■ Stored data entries

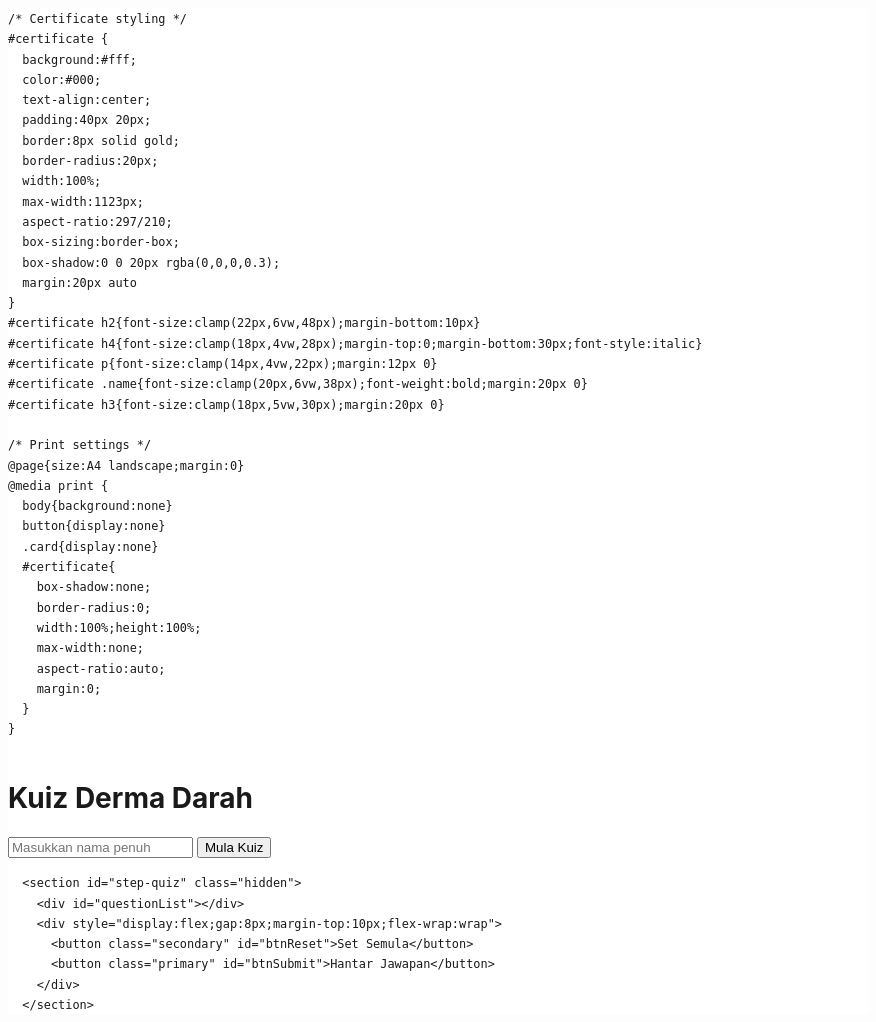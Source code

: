     /* Certificate styling */
    #certificate {
      background:#fff;
      color:#000;
      text-align:center;
      padding:40px 20px;
      border:8px solid gold;
      border-radius:20px;
      width:100%;
      max-width:1123px;
      aspect-ratio:297/210;
      box-sizing:border-box;
      box-shadow:0 0 20px rgba(0,0,0,0.3);
      margin:20px auto
    }
    #certificate h2{font-size:clamp(22px,6vw,48px);margin-bottom:10px}
    #certificate h4{font-size:clamp(18px,4vw,28px);margin-top:0;margin-bottom:30px;font-style:italic}
    #certificate p{font-size:clamp(14px,4vw,22px);margin:12px 0}
    #certificate .name{font-size:clamp(20px,6vw,38px);font-weight:bold;margin:20px 0}
    #certificate h3{font-size:clamp(18px,5vw,30px);margin:20px 0}

    /* Print settings */
    @page{size:A4 landscape;margin:0}
    @media print {
      body{background:none}
      button{display:none}
      .card{display:none}
      #certificate{
        box-shadow:none;
        border-radius:0;
        width:100%;height:100%;
        max-width:none;
        aspect-ratio:auto;
        margin:0;
      }
    }
  </style>
</head>
<body>
  <div class="container">
    <div class="card">
      <h1>Kuiz Derma Darah</h1>
      <section id="step-name">
        <input id="nama" type="text" placeholder="Masukkan nama penuh" />
        <button class="primary" id="btnStart">Mula Kuiz</button>
      </section>

      <section id="step-quiz" class="hidden">
        <div id="questionList"></div>
        <div style="display:flex;gap:8px;margin-top:10px;flex-wrap:wrap">
          <button class="secondary" id="btnReset">Set Semula</button>
          <button class="primary" id="btnSubmit">Hantar Jawapan</button>
        </div>
      </section>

■ Task
The lines to output run from the one containing "Print settings */" to the last line of the entries; give them back exactly.

■ Exercise answer
    /* Print settings */
    @page{size:A4 landscape;margin:0}
    @media print {
      body{background:none}
      button{display:none}
      .card{display:none}
      #certificate{
        box-shadow:none;
        border-radius:0;
        width:100%;height:100%;
        max-width:none;
        aspect-ratio:auto;
        margin:0;
      }
    }
  </style>
</head>
<body>
  <div class="container">
    <div class="card">
      <h1>Kuiz Derma Darah</h1>
      <section id="step-name">
        <input id="nama" type="text" placeholder="Masukkan nama penuh" />
        <button class="primary" id="btnStart">Mula Kuiz</button>
      </section>

      <section id="step-quiz" class="hidden">
        <div id="questionList"></div>
        <div style="display:flex;gap:8px;margin-top:10px;flex-wrap:wrap">
          <button class="secondary" id="btnReset">Set Semula</button>
          <button class="primary" id="btnSubmit">Hantar Jawapan</button>
        </div>
      </section>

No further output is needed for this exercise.